Um ano após o acidente, quando Diego pintava seu primeiro mural, Frida foi procurálo na Cidade do México para mostrar um quadro e pedir sua opinião. Diego encorajou-a e imediatamente se apaixonou. “Eu pinto o que vejo; você, o que vai dentro do seu coração”, confessou, orgulhoso da amada, sem compreender como tanta agonia e poesia cabiam em uma pintura “ao mesmo tempo dura como aço e fina como asa de borboleta”.

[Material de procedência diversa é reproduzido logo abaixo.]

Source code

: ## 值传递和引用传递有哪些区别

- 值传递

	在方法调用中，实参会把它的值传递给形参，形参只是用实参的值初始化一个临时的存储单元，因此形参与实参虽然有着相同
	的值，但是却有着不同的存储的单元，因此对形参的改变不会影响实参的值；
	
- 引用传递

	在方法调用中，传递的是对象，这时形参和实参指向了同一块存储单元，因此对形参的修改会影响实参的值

Começou, então, um relacionamento tão apaixonado quanto turbulento, pontilhado de infidelidades, separações e reconciliações. Frida era sedutora, explosiva e tirana. Ai de quem se metesse em seu caminho. Devido ao acidente, nunca pôde dar filhos ao marido. Sabia que Diego era um dom-juan, mas sofreu ao saber que mantinha um longo caso com sua irmã – com a qual teve seis filhos. Na lista de amantes de Diego estavam atrizes como Maria Felix, Dolores del Rio e Paulette Goddard.

A “pomba” e o “elefante”: Frida Kahlo e Diego Rivera na década de 1930.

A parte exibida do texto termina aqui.